Infezione da citomegalovirus

Микрофотография клетки, пораженной цитомегаловирусом

Quasi ogni persona sul pianeta soffre di infezione da citomegalovirus una volta nella vita. Nonostante il nome difficile e sgradevole, nella maggior parte dei casi la malattia stessa non è così terribile, mascherata con successo da un raffreddore o da una semplice indisposizione. Questo è il motivo per cui, il più delle volte, i pazienti e i portatori non sospettano nemmeno di soffrire di un'infezione da citomegalovirus, continuando a vivere una vita normale e rimangono potenziali fonti di infezione per gli altri.

In linea di principio, quindi l'infezione da citomegalovirus rimarrebbe un po 'inconsistente e non attirerebbe l'attenzione della malattia, se non per pochi "ma": alcuni gruppi di pazienti ne soffrono estremamente, e in alcuni casi può persino causare disabilità e morte.
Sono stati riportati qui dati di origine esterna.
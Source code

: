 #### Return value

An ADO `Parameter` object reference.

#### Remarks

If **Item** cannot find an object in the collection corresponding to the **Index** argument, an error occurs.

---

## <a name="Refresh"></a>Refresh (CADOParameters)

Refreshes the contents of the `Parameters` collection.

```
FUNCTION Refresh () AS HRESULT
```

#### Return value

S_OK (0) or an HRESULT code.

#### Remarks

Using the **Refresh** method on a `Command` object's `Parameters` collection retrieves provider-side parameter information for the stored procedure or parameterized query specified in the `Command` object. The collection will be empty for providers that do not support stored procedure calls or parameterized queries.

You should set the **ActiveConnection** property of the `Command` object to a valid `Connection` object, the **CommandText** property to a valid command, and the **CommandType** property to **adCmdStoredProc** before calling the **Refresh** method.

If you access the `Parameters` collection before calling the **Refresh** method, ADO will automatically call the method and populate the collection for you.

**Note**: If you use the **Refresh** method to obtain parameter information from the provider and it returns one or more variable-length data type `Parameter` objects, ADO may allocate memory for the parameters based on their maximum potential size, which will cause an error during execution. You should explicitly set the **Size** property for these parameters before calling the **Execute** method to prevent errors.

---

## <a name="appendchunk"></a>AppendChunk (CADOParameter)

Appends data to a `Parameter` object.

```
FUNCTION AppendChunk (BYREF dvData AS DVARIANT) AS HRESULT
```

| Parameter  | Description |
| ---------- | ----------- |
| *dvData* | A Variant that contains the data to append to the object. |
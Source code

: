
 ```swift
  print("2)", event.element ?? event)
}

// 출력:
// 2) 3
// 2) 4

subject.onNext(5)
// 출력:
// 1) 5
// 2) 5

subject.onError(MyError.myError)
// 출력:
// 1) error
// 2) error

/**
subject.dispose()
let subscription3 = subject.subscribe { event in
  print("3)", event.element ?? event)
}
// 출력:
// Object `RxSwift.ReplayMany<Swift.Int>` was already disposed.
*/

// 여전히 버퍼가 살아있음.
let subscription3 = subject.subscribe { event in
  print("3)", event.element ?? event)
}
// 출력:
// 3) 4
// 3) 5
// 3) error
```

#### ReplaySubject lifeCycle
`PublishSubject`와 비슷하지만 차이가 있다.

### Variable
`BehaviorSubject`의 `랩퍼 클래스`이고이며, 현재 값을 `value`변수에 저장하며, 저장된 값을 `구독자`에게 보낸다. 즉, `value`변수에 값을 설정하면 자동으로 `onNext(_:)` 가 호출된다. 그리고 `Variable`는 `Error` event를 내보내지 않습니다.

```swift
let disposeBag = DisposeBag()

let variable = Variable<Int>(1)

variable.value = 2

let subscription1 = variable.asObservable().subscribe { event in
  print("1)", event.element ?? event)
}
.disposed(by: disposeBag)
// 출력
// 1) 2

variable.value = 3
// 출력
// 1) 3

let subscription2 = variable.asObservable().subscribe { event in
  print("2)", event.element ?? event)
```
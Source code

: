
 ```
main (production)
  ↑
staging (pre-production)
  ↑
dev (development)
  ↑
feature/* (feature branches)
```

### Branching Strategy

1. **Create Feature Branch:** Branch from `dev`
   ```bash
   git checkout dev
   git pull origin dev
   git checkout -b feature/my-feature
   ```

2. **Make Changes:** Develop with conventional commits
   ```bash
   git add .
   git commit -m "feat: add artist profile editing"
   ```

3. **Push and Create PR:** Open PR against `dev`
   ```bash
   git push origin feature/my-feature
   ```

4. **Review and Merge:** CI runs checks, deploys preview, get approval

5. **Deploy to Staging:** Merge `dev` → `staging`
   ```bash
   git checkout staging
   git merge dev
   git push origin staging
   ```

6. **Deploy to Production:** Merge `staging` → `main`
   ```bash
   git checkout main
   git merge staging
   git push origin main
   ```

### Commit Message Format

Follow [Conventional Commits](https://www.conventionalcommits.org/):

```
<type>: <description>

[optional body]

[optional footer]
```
Questo è il motivo per cui oggi l'infezione da citomegalovirus è molto ben studiata ei medici trattano con piena serietà ogni caso rilevato della malattia.

Agente causativo dell'infezione da citomegalovirus


L'agente eziologico dell'infezione da citomegalovirus è il citomegalovirus umano - un rappresentante della vasta famiglia di virus dell'herpes, non presente in nessun'altra specie animale sulla Terra (virus simili si trovano nelle scimmie, ma sono di tipo piuttosto diverso). Tuttavia, solo negli esseri umani è così pienamente adattato all'infezione e al parassitismo che si verifica in ogni nove su dieci persone sul pianeta, prospera insieme alla popolazione umana e solo aumentando l'ampiezza della sua distribuzione.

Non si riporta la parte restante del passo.